Selasa, 16 Februari 2016

Ethnomathematics Sebagai Jembatan

Ethnomatematics Sebagai Jembatan
Ethnomathematics merupakan ranah yang inovatif, berbasis riset, kolaborasi dan menggunakan perspektif global. Ethnomathematics menggunakan budaya sebagai bahan dengan harapan dapat mengubah perspektif dan memberikan referensi yang baik kepada pendidik. Mengubah perspektif pendidik dengan ethnomathematics salah satunya dengan mengubah pola pikir cara mengajar konvensional menjadi lebih inovatif. Tetapi mengubah pola pikir pendidik di Indonesia yang masih konvensional agar menjadi lebih inovatif dengan ethnomathematics bisa menjadi rumit karena sejatinya budaya asli Indonesia adalah budaya tradisional.
Masyarakat di Indonesia cenderung mengalami ambivalensi, akumulasi budaya Indonesia yang tradisional melahirkan pola pikir termasuk dalam kegiatan belajar mengajar yang tradisional juga. Menurut Kamus Besar Bahasa Indonesia (KBBI), ambivalensi adalah perasaan tidak sadar yang saling bertentangan terhadap situasi yang sama atau terhadap seseorang pada waktu yang sama (http://kbbi.web.id/ambivalensi). Masyarakat yang mengalami ambivalensi bisa jadi mempunyai sikap dari hasil akumulasi budaya namun tidak sesuai dengan usianya. Contohnya seorang anak kecil yang menirukan cara mengajar guru di sekolah yang hanya menggunakan metode ceramah.
Paradigma transfer ilmu yang masih tradisional di Indonesia berorientasi pada guru dan membuat peserta didik menjadi kurang aktif di dalam kelas.

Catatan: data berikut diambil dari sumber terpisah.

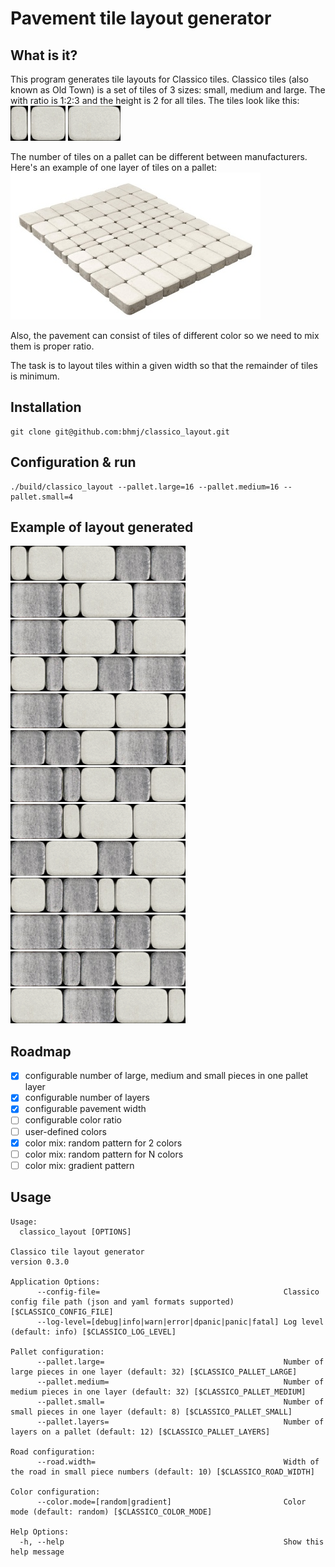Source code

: # Pavement tile layout generator

## What is it?
This program generates tile layouts for Classico tiles. Classico tiles (also known as Old Town) is a set of tiles of 3 sizes: small, medium and large. The with ratio is 1:2:3 and the height is 2 for all tiles. The tiles look like this:  
![small tile](./img/small.png) ![medium tile](./img/medium.png) ![large tile](./img/large.png)

The number of tiles on a pallet can be different between manufacturers. Here's an example of one layer of tiles on a pallet:  
![pallet layer](./img/classico_pallet.jpg)

Also, the pavement can consist of tiles of different color so we need to mix them is proper ratio.

The task is to layout tiles within a given width so that the remainder of tiles is minimum.

## Installation

```
git clone git@github.com:bhmj/classico_layout.git
```

## Configuration & run

```
./build/classico_layout --pallet.large=16 --pallet.medium=16 --pallet.small=4
```

## Example of layout generated

<img src="img/small.png"><img src="img/medium.png"><img src="img/large.png"><img src="img/medium2.png"><img src="img/medium2.png">   
<img src="img/large2.png"><img src="img/small.png"><img src="img/large.png"><img src="img/large2.png">   
<img src="img/large2.png"><img src="img/large.png"><img src="img/small2.png"><img src="img/large.png">   
<img src="img/medium.png"><img src="img/small2.png"><img src="img/medium.png"><img src="img/medium2.png"><img src="img/large2.png">   
<img src="img/large2.png"><img src="img/large.png"><img src="img/large.png"><img src="img/small.png">   
<img src="img/medium2.png"><img src="img/medium2.png"><img src="img/medium.png"><img src="img/large2.png"><img src="img/small2.png">   
<img src="img/large2.png"><img src="img/small2.png"><img src="img/medium.png"><img src="img/medium2.png"><img src="img/medium.png">   
<img src="img/large2.png"><img src="img/small.png"><img src="img/large.png"><img src="img/large.png">   
<img src="img/medium2.png"><img src="img/large.png"><img src="img/medium2.png"><img src="img/large.png">   
<img src="img/medium.png"><img src="img/small2.png"><img src="img/medium2.png"><img src="img/small.png"><img src="img/medium.png"><img src="img/medium.png">   
<img src="img/large2.png"><img src="img/large2.png"><img src="img/medium2.png"><img src="img/medium.png">   
<img src="img/large2.png"><img src="img/small2.png"><img src="img/medium2.png"><img src="img/medium.png"><img src="img/medium2.png">   
<img src="img/large.png"><img src="img/large2.png"><img src="img/large.png"><img src="img/small.png">   



## Roadmap
- [x] configurable number of large, medium and small pieces in one pallet layer
- [x] configurable number of layers
- [x] configurable pavement width
- [ ] configurable color ratio
- [ ] user-defined colors
- [x] color mix: random pattern for 2 colors
- [ ] color mix: random pattern for N colors
- [ ] color mix: gradient pattern

<!-- do not edit this file below this line -->

## Usage
```
Usage:
  classico_layout [OPTIONS]

Classico tile layout generator
version 0.3.0

Application Options:
      --config-file=                                         Classico config file path (json and yaml formats supported) [$CLASSICO_CONFIG_FILE]
      --log-level=[debug|info|warn|error|dpanic|panic|fatal] Log level (default: info) [$CLASSICO_LOG_LEVEL]

Pallet configuration:
      --pallet.large=                                        Number of large pieces in one layer (default: 32) [$CLASSICO_PALLET_LARGE]
      --pallet.medium=                                       Number of medium pieces in one layer (default: 32) [$CLASSICO_PALLET_MEDIUM]
      --pallet.small=                                        Number of small pieces in one layer (default: 8) [$CLASSICO_PALLET_SMALL]
      --pallet.layers=                                       Number of layers on a pallet (default: 12) [$CLASSICO_PALLET_LAYERS]

Road configuration:
      --road.width=                                          Width of the road in small piece numbers (default: 10) [$CLASSICO_ROAD_WIDTH]

Color configuration:
      --color.mode=[random|gradient]                         Color mode (default: random) [$CLASSICO_COLOR_MODE]

Help Options:
  -h, --help                                                 Show this help message

```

Guru mencoba memberi sebanyak-banyak bekal kepada perserta didik dan sumber ilmu utama bagi peserta didik. Peserta didik hanya mencatat dan menerima informasi dari gurunya. Hal ini dapat melemahkan intuisi peserta didik dalam menemukan solusi di permasalahan matematika. Peserta didik dapat mengerti materi pelajaran namun jika dihadapkan pada masalah dalam kehidupan sehari-hari peserta didik bisa jadi merasa kesulitan.
Ethnomatematics didefinisikan sebagai matematika yang digunakan oleh kelompok-kelompok masyarakat/budaya, seperti masarakat kota dan desa, kelompok kelompok pekerja/buruh, golongan profesional, anak-anak pada usia tertentu, masyarakat pribumi, dan masih banyak kelompok lain yang dikenali dari sasaran/tujuan dan tradisi yang umum dari kelompok tersebut (D’Ambrosio, 2006). Menggunakan ethnomathematics bisa menjadi solusi untuk mewujudkan pembelajaran matematika yang bermakna. Karena prinsip ethnomathmatics sejalan dengan pendekatan matematika realistik.  Menurut Dolk (2006) pada pendekatan matematika realistik, kelas matematika merupakan tempat siswa menemukan kembali ide dan konsep matematika melalui eksplorasi masalah-masalah nyata. Di sini matematika dilihat sebagai kegiatan manusia yang bermula dari pemecahan masalah. dengan itu ethnomathematics diharapkan bisa menjadi jembatan antara budaya Indonesia yang tradisional dengan cara mendidik yang inovatif. Dengan itu akan tercipta suasana belajar yang baik karena peserta didik akan merasa materi yang disampaikan relevan dengan kehidupan nyata karena pendekatan matematika realistik.

DAFTAR PUSTAKA
Dolk, Maarten. 2006. Realistic Mathematics Education. Makalah kuliah umum di Program Pascasarjana Universitas Sriwijaya, Palembang, tanggal 29 Juli 2006.

U. D’Ambrosio.2006.Ethnomathematics: Link between traditions and modernity (A. Kepple, Trans.).Rotterdam/Taipei: Sense Publishers. (Original work published 2001), xi + 102 pp. ISBN 90-77874-76-3 Paperback.